No one is more painfully aware of this debilitating social status quo than Jadhav himself. Which is why the ever-conscious Mahar is constantly wracked by references to his low caste — from his teacher, from the upper-caste south Indian to whom he gave a lift and his colleagues. Jadhav, a noted economist, banker, former official at the IMF and now head of economic research of the Reserve Bank of India, asks, “Why can’t they accept me for what I am? …Why did they always have to judge me on the basis of my origins?”
Well, if Jadhav’s milieu is unwilling to forget his “origins”, Jadhav himself is as reluctant. Which is why, despite being a neo-Buddhist and true-blue follower of Ambedkar, Jadhav is hard put to give up on Hinduism — perhaps the most tangible reason for what he calls “the bondage of my caste”. He writes at length of his tearful ritual worship at the Vithoba shrine of Pandharpur. Throughout his own account, however, there is no mention of how his own personal faith, Buddhism, which his father and guru Ambedkar had embraced as their escape from caste oppression, helped him “beat the system”.

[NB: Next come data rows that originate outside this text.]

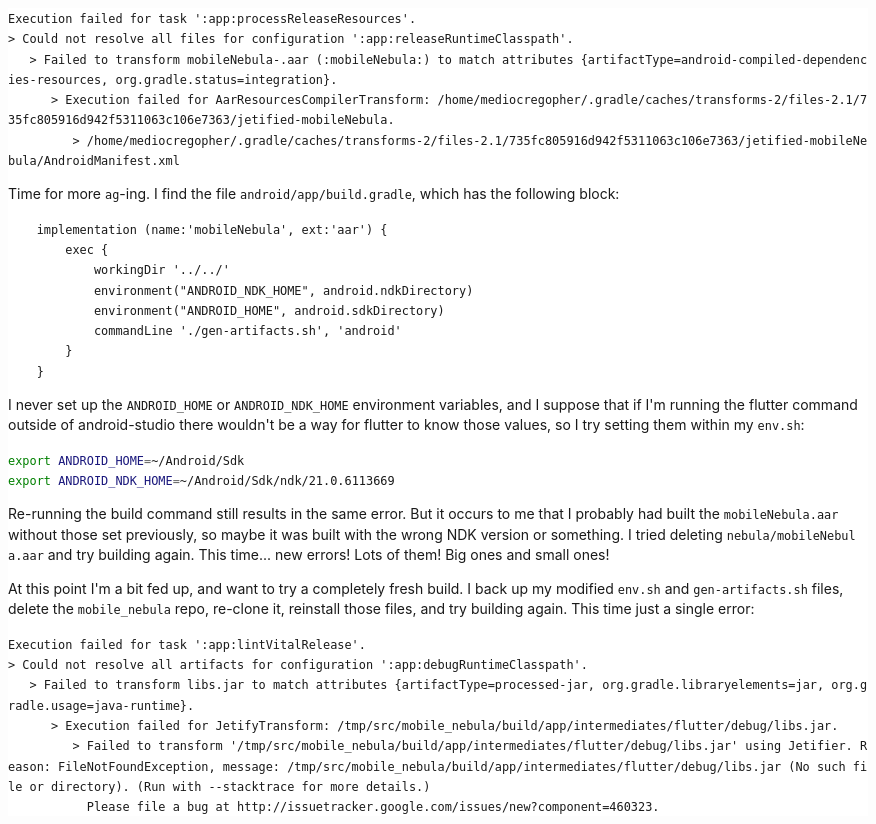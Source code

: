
 ```
Execution failed for task ':app:processReleaseResources'.
> Could not resolve all files for configuration ':app:releaseRuntimeClasspath'.
   > Failed to transform mobileNebula-.aar (:mobileNebula:) to match attributes {artifactType=android-compiled-dependencies-resources, org.gradle.status=integration}.
      > Execution failed for AarResourcesCompilerTransform: /home/mediocregopher/.gradle/caches/transforms-2/files-2.1/735fc805916d942f5311063c106e7363/jetified-mobileNebula.
         > /home/mediocregopher/.gradle/caches/transforms-2/files-2.1/735fc805916d942f5311063c106e7363/jetified-mobileNebula/AndroidManifest.xml
```

Time for more `ag`-ing. I find the file `android/app/build.gradle`, which has
the following block:

```
    implementation (name:'mobileNebula', ext:'aar') {
        exec {
            workingDir '../../'
            environment("ANDROID_NDK_HOME", android.ndkDirectory)
            environment("ANDROID_HOME", android.sdkDirectory)
            commandLine './gen-artifacts.sh', 'android'
        }
    }
```

I never set up the `ANDROID_HOME` or `ANDROID_NDK_HOME` environment variables,
and I suppose that if I'm running the flutter command outside of android-studio
there wouldn't be a way for flutter to know those values, so I try setting them
within my `env.sh`:

```bash
export ANDROID_HOME=~/Android/Sdk
export ANDROID_NDK_HOME=~/Android/Sdk/ndk/21.0.6113669
```

Re-running the build command still results in the same error. But it occurs to
me that I probably had built the `mobileNebula.aar` without those set
previously, so maybe it was built with the wrong NDK version or something. I
tried deleting `nebula/mobileNebula.aar` and try building again. This time...
new errors! Lots of them! Big ones and small ones!

At this point I'm a bit fed up, and want to try a completely fresh build. I back
up my modified `env.sh` and `gen-artifacts.sh` files, delete the `mobile_nebula`
repo, re-clone it, reinstall those files, and try building again. This time just
a single error:

```
Execution failed for task ':app:lintVitalRelease'.
> Could not resolve all artifacts for configuration ':app:debugRuntimeClasspath'.
   > Failed to transform libs.jar to match attributes {artifactType=processed-jar, org.gradle.libraryelements=jar, org.gradle.usage=java-runtime}.
      > Execution failed for JetifyTransform: /tmp/src/mobile_nebula/build/app/intermediates/flutter/debug/libs.jar.
         > Failed to transform '/tmp/src/mobile_nebula/build/app/intermediates/flutter/debug/libs.jar' using Jetifier. Reason: FileNotFoundException, message: /tmp/src/mobile_nebula/build/app/intermediates/flutter/debug/libs.jar (No such file or directory). (Run with --stacktrace for more details.)
           Please file a bug at http://issuetracker.google.com/issues/new?component=460323.
```
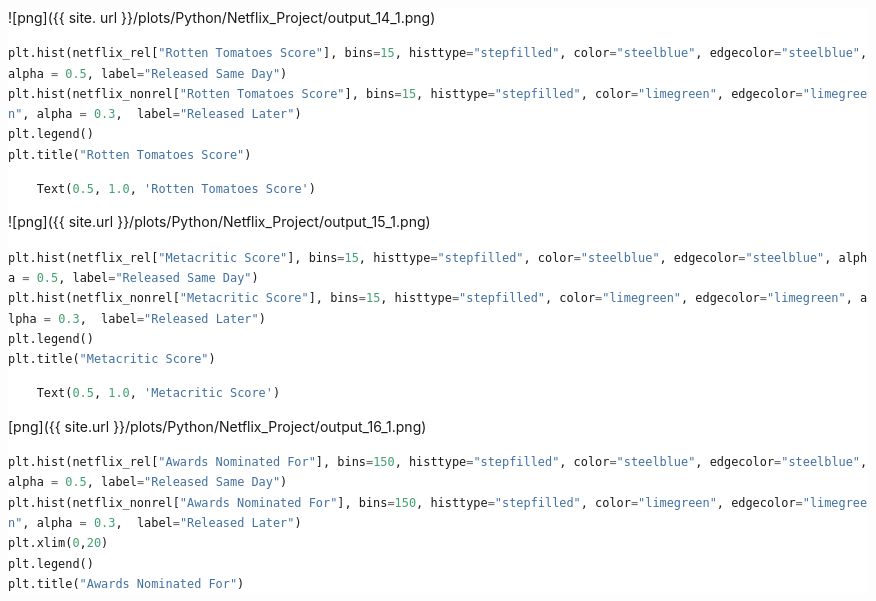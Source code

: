 

    
![png]({{ site. url }}/plots/Python/Netflix_Project/output_14_1.png)
    



```python
plt.hist(netflix_rel["Rotten Tomatoes Score"], bins=15, histtype="stepfilled", color="steelblue", edgecolor="steelblue", alpha = 0.5, label="Released Same Day")
plt.hist(netflix_nonrel["Rotten Tomatoes Score"], bins=15, histtype="stepfilled", color="limegreen", edgecolor="limegreen", alpha = 0.3,  label="Released Later")
plt.legend()
plt.title("Rotten Tomatoes Score")
```



```python
    Text(0.5, 1.0, 'Rotten Tomatoes Score')
```



    
![png]({{ site.url }}/plots/Python/Netflix_Project/output_15_1.png)
    



```python
plt.hist(netflix_rel["Metacritic Score"], bins=15, histtype="stepfilled", color="steelblue", edgecolor="steelblue", alpha = 0.5, label="Released Same Day")
plt.hist(netflix_nonrel["Metacritic Score"], bins=15, histtype="stepfilled", color="limegreen", edgecolor="limegreen", alpha = 0.3,  label="Released Later")
plt.legend()
plt.title("Metacritic Score")
```



```python
    Text(0.5, 1.0, 'Metacritic Score')
```



    
[png]({{ site.url }}/plots/Python/Netflix_Project/output_16_1.png)
    



```python
plt.hist(netflix_rel["Awards Nominated For"], bins=150, histtype="stepfilled", color="steelblue", edgecolor="steelblue", alpha = 0.5, label="Released Same Day")
plt.hist(netflix_nonrel["Awards Nominated For"], bins=150, histtype="stepfilled", color="limegreen", edgecolor="limegreen", alpha = 0.3,  label="Released Later")
plt.xlim(0,20)
plt.legend()
plt.title("Awards Nominated For")
```


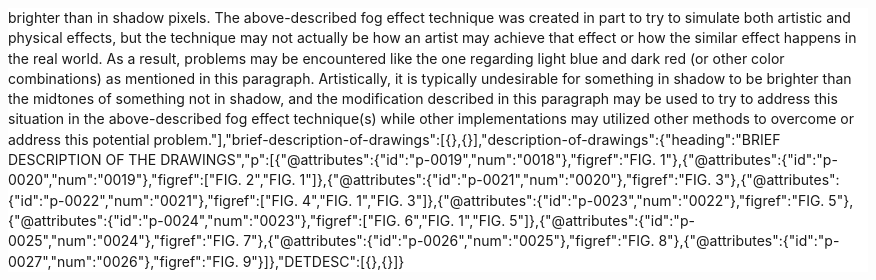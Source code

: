 brighter than in shadow pixels. The above-described fog effect technique was created in part to try to simulate both artistic and physical effects, but the technique may not actually be how an artist may achieve that effect or how the similar effect happens in the real world. As a result, problems may be encountered like the one regarding light blue and dark red (or other color combinations) as mentioned in this paragraph. Artistically, it is typically undesirable for something in shadow to be brighter than the midtones of something not in shadow, and the modification described in this paragraph may be used to try to address this situation in the above-described fog effect technique(s) while other implementations may utilized other methods to overcome or address this potential problem."],"brief-description-of-drawings":[{},{}],"description-of-drawings":{"heading":"BRIEF DESCRIPTION OF THE DRAWINGS","p":[{"@attributes":{"id":"p-0019","num":"0018"},"figref":"FIG. 1"},{"@attributes":{"id":"p-0020","num":"0019"},"figref":["FIG. 2","FIG. 1"]},{"@attributes":{"id":"p-0021","num":"0020"},"figref":"FIG. 3"},{"@attributes":{"id":"p-0022","num":"0021"},"figref":["FIG. 4","FIG. 1","FIG. 3"]},{"@attributes":{"id":"p-0023","num":"0022"},"figref":"FIG. 5"},{"@attributes":{"id":"p-0024","num":"0023"},"figref":["FIG. 6","FIG. 1","FIG. 5"]},{"@attributes":{"id":"p-0025","num":"0024"},"figref":"FIG. 7"},{"@attributes":{"id":"p-0026","num":"0025"},"figref":"FIG. 8"},{"@attributes":{"id":"p-0027","num":"0026"},"figref":"FIG. 9"}]},"DETDESC":[{},{}]}
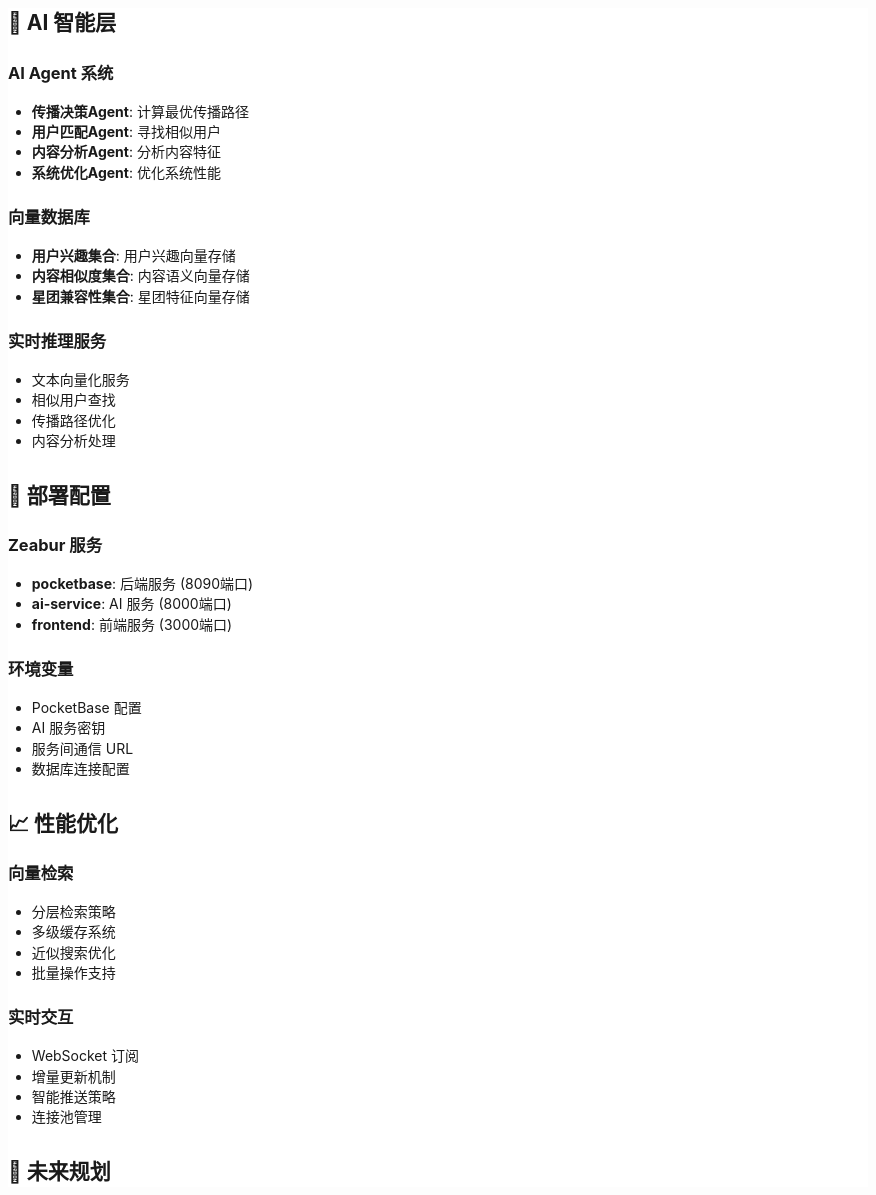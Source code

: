 ## 🤖 AI 智能层

### AI Agent 系统
- **传播决策Agent**: 计算最优传播路径
- **用户匹配Agent**: 寻找相似用户
- **内容分析Agent**: 分析内容特征
- **系统优化Agent**: 优化系统性能

### 向量数据库
- **用户兴趣集合**: 用户兴趣向量存储
- **内容相似度集合**: 内容语义向量存储
- **星团兼容性集合**: 星团特征向量存储

### 实时推理服务
- 文本向量化服务
- 相似用户查找
- 传播路径优化
- 内容分析处理

## 🚀 部署配置

### Zeabur 服务
- **pocketbase**: 后端服务 (8090端口)
- **ai-service**: AI 服务 (8000端口)
- **frontend**: 前端服务 (3000端口)

### 环境变量
- PocketBase 配置
- AI 服务密钥
- 服务间通信 URL
- 数据库连接配置

## 📈 性能优化

### 向量检索
- 分层检索策略
- 多级缓存系统
- 近似搜索优化
- 批量操作支持

### 实时交互
- WebSocket 订阅
- 增量更新机制
- 智能推送策略
- 连接池管理

## 🔮 未来规划
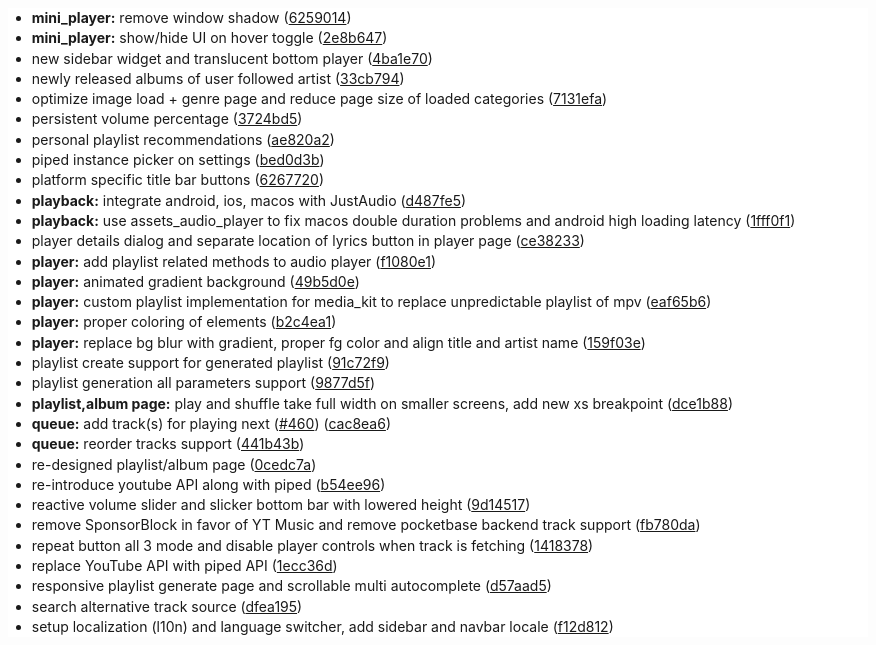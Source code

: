 - **mini_player:** remove window shadow ([6259014](https://github.com/KRTirtho/spotube/commit/625901482ada4b441b838f640c0ab7167119b321))
- **mini_player:** show/hide UI on hover toggle ([2e8b647](https://github.com/KRTirtho/spotube/commit/2e8b647a51f87840c2bd39f0a1dc25ddc91528fc))
- new sidebar widget and translucent bottom player ([4ba1e70](https://github.com/KRTirtho/spotube/commit/4ba1e70636b4ba43697663128fc5422b1d0b2a2f))
- newly released albums of user followed artist ([33cb794](https://github.com/KRTirtho/spotube/commit/33cb7947d63d0a2692a004f87a2ccd5777bf054e))
- optimize image load + genre page and reduce page size of loaded categories ([7131efa](https://github.com/KRTirtho/spotube/commit/7131efa07fdbcf17965fc59ff635a6198b0e5e25))
- persistent volume percentage ([3724bd5](https://github.com/KRTirtho/spotube/commit/3724bd5a10eef7a099d6f596fd038e6fea228359))
- personal playlist recommendations ([ae820a2](https://github.com/KRTirtho/spotube/commit/ae820a22f291082c49554d621c25cc62212a6708))
- piped instance picker on settings ([bed0d3b](https://github.com/KRTirtho/spotube/commit/bed0d3bd70438df413633ee03fd258a2ca4a1688))
- platform specific title bar buttons ([6267720](https://github.com/KRTirtho/spotube/commit/62677209a23172162defb7a8e542d981569eba08))
- **playback:** integrate android, ios, macos with JustAudio ([d487fe5](https://github.com/KRTirtho/spotube/commit/d487fe55630993e2b729050ebd0bf4e1e4be1fb3))
- **playback:** use assets_audio_player to fix macos double duration problems and android high loading latency ([1fff0f1](https://github.com/KRTirtho/spotube/commit/1fff0f1bd0d811c348f293f733cbcb7cd57e02f8))
- player details dialog and separate location of lyrics button in player page ([ce38233](https://github.com/KRTirtho/spotube/commit/ce38233de8f4775018a1d01e951b1635776fe743))
- **player:** add playlist related methods to audio player ([f1080e1](https://github.com/KRTirtho/spotube/commit/f1080e1675aee1208d05658adfabfbed04ff45b6))
- **player:** animated gradient background ([49b5d0e](https://github.com/KRTirtho/spotube/commit/49b5d0e6948d80abb8ee09203e0d655d68377245))
- **player:** custom playlist implementation for media_kit to replace unpredictable playlist of mpv ([eaf65b6](https://github.com/KRTirtho/spotube/commit/eaf65b6db208aaad745821d4d42afc05f51cee7c))
- **player:** proper coloring of elements ([b2c4ea1](https://github.com/KRTirtho/spotube/commit/b2c4ea13f6157c2b7bec3957e1f7f50fbf0002c7))
- **player:** replace bg blur with gradient, proper fg color and align title and artist name ([159f03e](https://github.com/KRTirtho/spotube/commit/159f03e7ca62e6b3b86389e2795da84de61fba78))
- playlist create support for generated playlist ([91c72f9](https://github.com/KRTirtho/spotube/commit/91c72f9ec9556f301c5d129fc82e19e791a02fbe))
- playlist generation all parameters support ([9877d5f](https://github.com/KRTirtho/spotube/commit/9877d5f51736db03d5839dadf164d11d0cce82f0))
- **playlist,album page:** play and shuffle take full width on smaller screens, add new xs breakpoint ([dce1b88](https://github.com/KRTirtho/spotube/commit/dce1b88694cfcb6b7e63d6ee614ac1dbbd017f6e))
- **queue:** add track(s) for playing next ([#460](https://github.com/KRTirtho/spotube/issues/460)) ([cac8ea6](https://github.com/KRTirtho/spotube/commit/cac8ea638812f5d9cb4305144b6351141a2cf407))
- **queue:** reorder tracks support ([441b43b](https://github.com/KRTirtho/spotube/commit/441b43bef6b92fd7df6c4e1bef39d67b4a76cd22))
- re-designed playlist/album page ([0cedc7a](https://github.com/KRTirtho/spotube/commit/0cedc7a4187771efce8152003f890e242116c78c))
- re-introduce youtube API along with piped ([b54ee96](https://github.com/KRTirtho/spotube/commit/b54ee96233b29d7517eba66e3f8dd9270c2790df))
- reactive volume slider and slicker bottom bar with lowered height ([9d14517](https://github.com/KRTirtho/spotube/commit/9d14517202d5c9d993a947808bf0c6520ed54ea3))
- remove SponsorBlock in favor of YT Music and remove pocketbase backend track support ([fb780da](https://github.com/KRTirtho/spotube/commit/fb780da327a213d7a82cbc3b567ece858dc2f0e8))
- repeat button all 3 mode and disable player controls when track is fetching ([1418378](https://github.com/KRTirtho/spotube/commit/14183781dd3f1e16c121e78ad637a326de7b5dcf))
- replace YouTube API with piped API ([1ecc36d](https://github.com/KRTirtho/spotube/commit/1ecc36da57af61fd9c2ca928589088cd4325f605))
- responsive playlist generate page and scrollable multi autocomplete ([d57aad5](https://github.com/KRTirtho/spotube/commit/d57aad5612f7622dcd638ea8c0ec4d96f741de2b))
- search alternative track source ([dfea195](https://github.com/KRTirtho/spotube/commit/dfea195ec178de733717cfe3226cede7521ee2d3))
- setup localization (l10n) and language switcher, add sidebar and navbar locale ([f12d812](https://github.com/KRTirtho/spotube/commit/f12d81259f9e7005e681a7ca9867291d9228a8b1))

This bewildering confusion about one’s identity is perhaps natural in the second-generation Dalit striver. None of it is present either in Jadhav’s ram-rod straight father, Damodar Jadhav, nor his globalized daughter who has no sharp caste identity. Narendra Jadhav’s account, truthful in the expression of his dilemmas and steeped in self-pity, forms the weakest section of the book. Outcaste’s strongest element is the first section, where Damu does the talking.
Damodar or Damu is the real hero of Outcaste, together with his faithful heroine, wife Sonu. Their individual narratives of their struggle — against caste oppression, poverty and misfortune — give a more real picture of the Dalit experience. Damu’s exposure to city life early in his childhood not only helped him defy the overpowering influence of the caste system, but also allowed him to assimilate a wide variety of work experience and, more important, brought him in close touch with Ambedkar and his movement. Damu completely internalized Ambedkar’s one-line dictum — educate, unite, agitate. His uncompromising spirit imbued his wife, struggling to bring up their six children, and also seeped into his offspring, who realized that their emancipation could be possible only through the pursuit of academic excellence. Surviving on meagre meals of bhakris, reading under street lamps, balancing college with full-fledged employment, the children became role models for other Dalit youngsters.
The best supporting actor in this continuous play is, however, Ambedkar, who gave thousands of Damus and Sonus the courage to question society and a dream to chase. Little wonder Narendra Jadhav is trying so hard to teach his daughter the wisdom of the man in a suit and hat. The big question is, will Apoorva manage to remember him?